企業の情報システムの出来不出来は、いまやビジネスの成否にまでかかわるようになった。重要性が増す一方で、「こんなはずではなかった」というプロジェクトも多い。情報システムの“品質”を確保するためには、ユーザー企業の担当者は何をすればいいのか?
IT(情報技術)の利活用が日本のあらゆる産業分野においてソフトウェアや情報システムという形で広まり、われわれの日常生活にまで入り込んできています。
いまや企業にとって情報システムは、ビジネスの成否を左右する極めて重要な存在です。そうなると、情報システムの「“品質”がビジネスの明暗を決める」といっても過言ではありません。ところで、ユーザー企業にとっての情報システムの“品質”とはなんでしょうか?
“品質”の素朴な定義としては、「やりたいこと」「期待したこと」が「きちんとできる」ということではないでしょうか。
このように書くと、とても単純で簡単なことのように思えます。しかし、ユーザー企業がビジネスを維持・拡大していくために「やりたいこと」と、コンピュータ・システムが「できる」ことにはとても大きな乖離(かいり)があります。
コンピュータは「データ」と「データの処理」しか扱えません。これは極めて数学的、論理的な活動です。ところが、現実のビジネスは、生身の人間が行うさまざまな活動によって支えられています。そこには多様な「意味」「価値」「情報」「知識」「思惑」「感情」が錯綜(さくそう)しており、必ずしも数学的でも論理的でもありません。
このようなあいまいで複雑なビジネスの世界に情報システムを導入するためには、現実の世界の中での「やりたいこと」──すなわち“要求”を、コンピュータの(ある意味、単純な)「データ」と「データの処理」という世界でも通用するように翻訳してやらなければなりません。
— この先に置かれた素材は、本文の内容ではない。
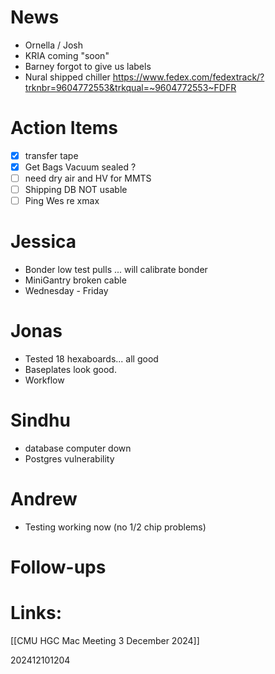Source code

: 
# News 
- Ornella / Josh 
- KRIA coming "soon"
- Barney forgot to give us labels
- Nural shipped chiller
https://www.fedex.com/fedextrack/?trknbr=9604772553&trkqual=~9604772553~FDFR



# Action Items
- [x] transfer tape 
- [x] Get Bags Vacuum sealed ? 
- [ ] need dry air and HV for MMTS
- [ ] Shipping DB NOT usable 
- [ ] Ping Wes re xmax

# Jessica 
- Bonder low test pulls ... will calibrate bonder
- MiniGantry broken cable 
- Wednesday - Friday 

# Jonas
- Tested 18 hexaboards... all good
- Baseplates look good.
- Workflow

# Sindhu
- database computer down
- Postgres vulnerability

# Andrew
- Testing working now (no 1/2 chip problems)





# Follow-ups


# Links: 
[[CMU HGC Mac Meeting 3 December 2024]]


202412101204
この“要求”を翻訳する作業が「仕様を決める」ということになります。“要求”に基づいて“仕様”が決まるわけです。
情報システムの仕様を決める場合、一般にユーザー企業の業務実務者は非常に重要な存在です。ユーザー企業の業務実務者は、現場の業務フローから詳細な例外事項まで実務を把握しているという点で最もビジネス(業務)を知っているということは事実です。業務実務者の“要求”は、仕様の検討には欠かせない重要な存在です。
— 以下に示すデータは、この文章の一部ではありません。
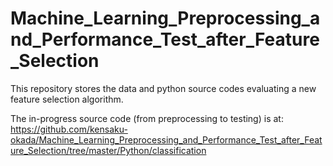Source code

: # Machine_Learning_Preprocessing_and_Performance_Test_after_Feature_Selection

This repository stores the data and python source codes evaluating a new feature selection algorithm.

The in-progress source code (from preprocessing to testing) is at: 
https://github.com/kensaku-okada/Machine_Learning_Preprocessing_and_Performance_Test_after_Feature_Selection/tree/master/Python/classification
しかしその一方で、業務実務者にとっては常識的過ぎるために“要求”として浮かび上がってこない重要事項があるかもしれません。さらに、自分の担当範囲だけで考えた“要求”が、全社レベルでは不合理である場合もあるかもしれません(例えば、一連の業務で営業部門と製造部門の「やりたいこと」が対立するなど)。
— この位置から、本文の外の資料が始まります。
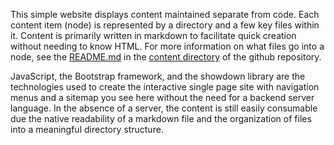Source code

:This simple website displays content maintained separate from code. Each content item (node) is represented by a directory and a few key files within it. Content is primarily written in markdown to facilitate quick creation without needing to know HTML. For more information on what files go into a node, see the [README.md](https://github.com/thefreys/thefreys.github.io/blob/main/content/README.md) in the [content directory](https://github.com/thefreys/thefreys.github.io/blob/main/content) of the github repository.

JavaScript, the Bootstrap framework, and the showdown library are the technologies used to create the interactive single page site with navigation menus and a sitemap you see here without the need for a backend server language. In the absence of a server, the content is still easily consumable due the native readability of a markdown file and the organization of files into a meaningful directory structure.
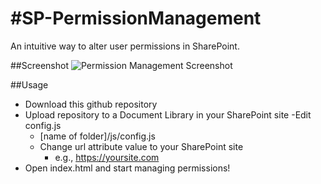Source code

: #SP-PermissionManagement
=======================

An intuitive way to alter user permissions in SharePoint.


##Screenshot
![Permission Management Screenshot](https://raw.githubusercontent.com/dhardin/sp-permissionmanagement/master/user%20permissions.gif)

##Usage
- Download this github repository
- Upload repository to a Document Library in your SharePoint site
-Edit config.js
  - [name of folder]/js/config.js
  - Change url attribute value to your SharePoint site
    - e.g., https://yoursite.com
- Open index.html and start managing permissions!
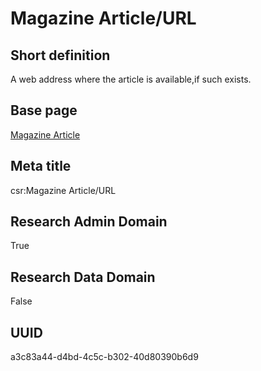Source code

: # Magazine Article/URL
## Short definition
A web address where the article is available,if such exists.
## Base page
[Magazine Article](../../Objects/Magazine%20Article.md)
## Meta title
csr:Magazine Article/URL
## Research Admin Domain
True
## Research Data Domain
False
## UUID
a3c83a44-d4bd-4c5c-b302-40d80390b6d9
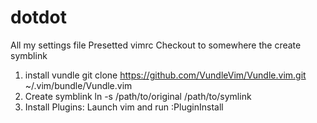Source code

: # dotdot
All my settings file
Presetted vimrc
Checkout to somewhere the create symblink
1.  install vundle
git clone https://github.com/VundleVim/Vundle.vim.git ~/.vim/bundle/Vundle.vim
2.  Create symblink
ln -s /path/to/original /path/to/symlink
3.  Install Plugins:
Launch vim and run :PluginInstall

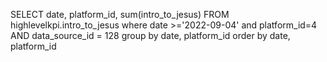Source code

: SELECT 
date, platform_id, sum(intro_to_jesus)
FROM highlevelkpi.intro_to_jesus where date >='2022-09-04' and platform_id=4 AND data_source_id = 128 group by date, platform_id order by date, platform_id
このようにシステム開発における“要求”とは、単に「やりたいこと」や「実現してほしいこと」を列挙すればいいというわけではありません。「やりたいこと」が「(企業にとって)やるべきこと」でなければならないわけです。そのためには、企業内(あるいは企業外)の各種の関係者と調整を行って企業全体/バリューチェーン全体にとっての最適解を導き出す必要があります。